The ABC News video lasts 5 minutes and 22 seconds, of which I’m on for about 6 seconds (1:38-1:44). What’s interesting is actually the advice delivered by Tory Johnson slightly later in the segment, also repeated in an article on the ABC News site. The article is entitled “How to Avoid Cyberspace” but that’s not really a practical or realistic piece of advice in itself – I’m not sure why they called it that. She’s not advocating avoiding the Internet and we all realize that’s impossible. She does provide some good tips on fighting and preventing defamatory remarks.
Also, as noted by Kurt Opsahl in yesterday’s Washington Post piece, you can sue and you can fight the negative information by posting positive information. I would add to that it’s almost easier to post it in other locations on the web rather than getting into direct confrontations on the site in question. The Internet, unlike tabloids, is a 2-way street so you can control the information out there about you to some extent.
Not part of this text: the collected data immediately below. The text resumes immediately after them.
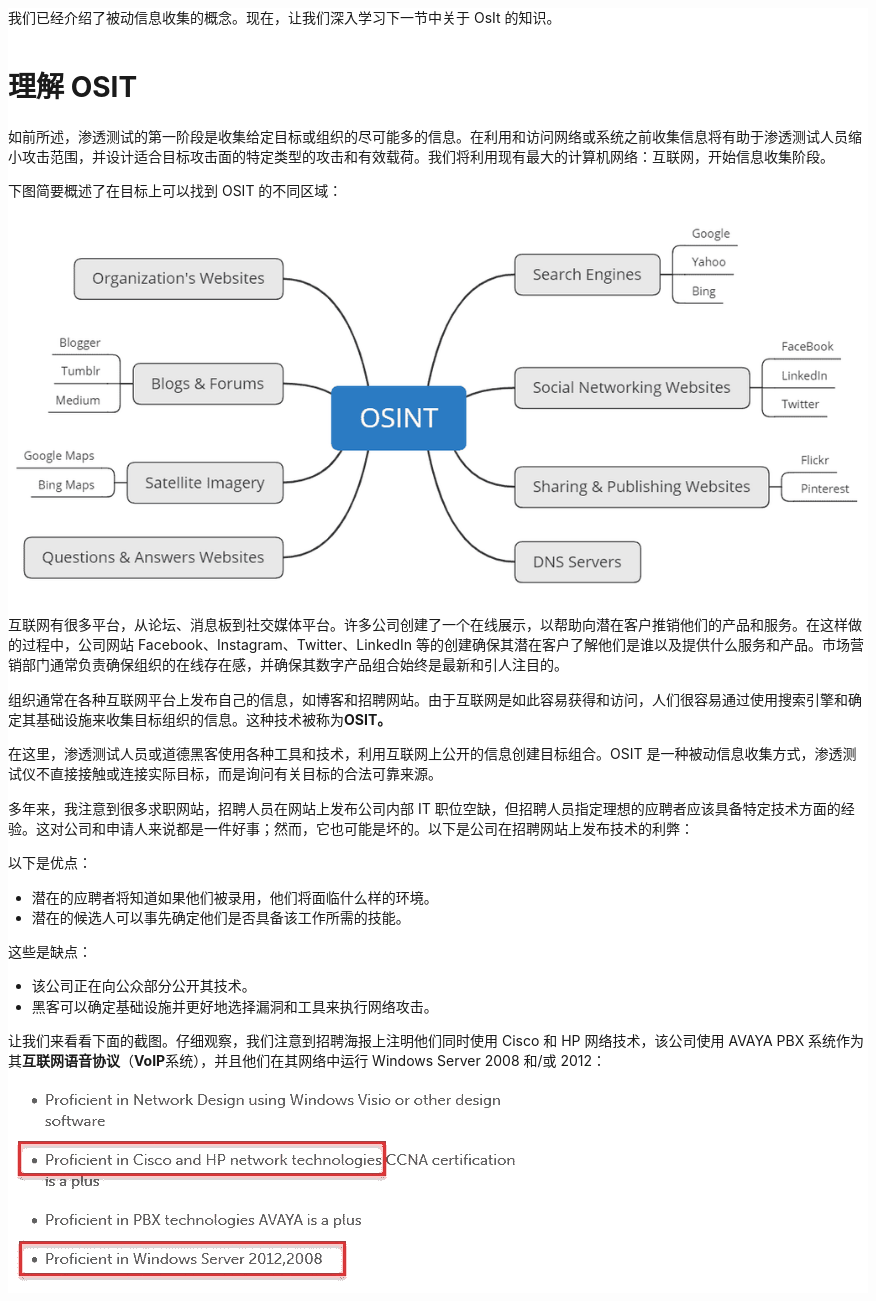 我们已经介绍了被动信息收集的概念。现在，让我们深入学习下一节中关于 OsIt 的知识。

# 理解 OSIT

如前所述，渗透测试的第一阶段是收集给定目标或组织的尽可能多的信息。在利用和访问网络或系统之前收集信息将有助于渗透测试人员缩小攻击范围，并设计适合目标攻击面的特定类型的攻击和有效载荷。我们将利用现有最大的计算机网络：互联网，开始信息收集阶段。

下图简要概述了在目标上可以找到 OSIT 的不同区域：

![](img/9d902dc8-5baa-422c-a783-f04f903ddc2a.png)

互联网有很多平台，从论坛、消息板到社交媒体平台。许多公司创建了一个在线展示，以帮助向潜在客户推销他们的产品和服务。在这样做的过程中，公司网站 Facebook、Instagram、Twitter、LinkedIn 等的创建确保其潜在客户了解他们是谁以及提供什么服务和产品。市场营销部门通常负责确保组织的在线存在感，并确保其数字产品组合始终是最新和引人注目的。

组织通常在各种互联网平台上发布自己的信息，如博客和招聘网站。由于互联网是如此容易获得和访问，人们很容易通过使用搜索引擎和确定其基础设施来收集目标组织的信息。这种技术被称为**OSIT。**

在这里，渗透测试人员或道德黑客使用各种工具和技术，利用互联网上公开的信息创建目标组合。OSIT 是一种被动信息收集方式，渗透测试仪不直接接触或连接实际目标，而是询问有关目标的合法可靠来源。

多年来，我注意到很多求职网站，招聘人员在网站上发布公司内部 IT 职位空缺，但招聘人员指定理想的应聘者应该具备特定技术方面的经验。这对公司和申请人来说都是一件好事；然而，它也可能是坏的。以下是公司在招聘网站上发布技术的利弊：

以下是优点：

*   潜在的应聘者将知道如果他们被录用，他们将面临什么样的环境。
*   潜在的候选人可以事先确定他们是否具备该工作所需的技能。

这些是缺点：

*   该公司正在向公众部分公开其技术。
*   黑客可以确定基础设施并更好地选择漏洞和工具来执行网络攻击。

让我们来看看下面的截图。仔细观察，我们注意到招聘海报上注明他们同时使用 Cisco 和 HP 网络技术，该公司使用 AVAYA PBX 系统作为其**互联网语音协议**（**VoIP**系统），并且他们在其网络中运行 Windows Server 2008 和/或 2012：

![](img/5ed102d6-24c7-4a91-b078-ed787f37f92b.png)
Other things I explained to the interviewer:
1) I advise my clients – even those who are not political – to think of themselves as candidates when they go online and only put up limited information about themselves that shows them in the most positive light.
2) Treat the people who are causing the trouble like hackers or school bullies – you can’t completely avoid them, but you can ignore them – what they really crave is attention.
3) Remember that this type of damage fades over time and whatever’s most popular and current out there on the web is going to be what comes up first in search engines.
4) Don’t attack the search companies like Google and don’t blame the Internet – they are merely vehicles for information and do not have any malicious intent.
5) You can make a difference with what companies do when they are pre-screening potential employees by contacting them and asking them to avoid certain sites.
6) The market drives this activity to a certain extent – if sites get a bad reputation for hosting misinformation, they will lose traffic and other sites will take over the dominant spot in the social networking sphere.
7) Utilize anonymity if necessary, but sparingly – it can still sometimes be traced.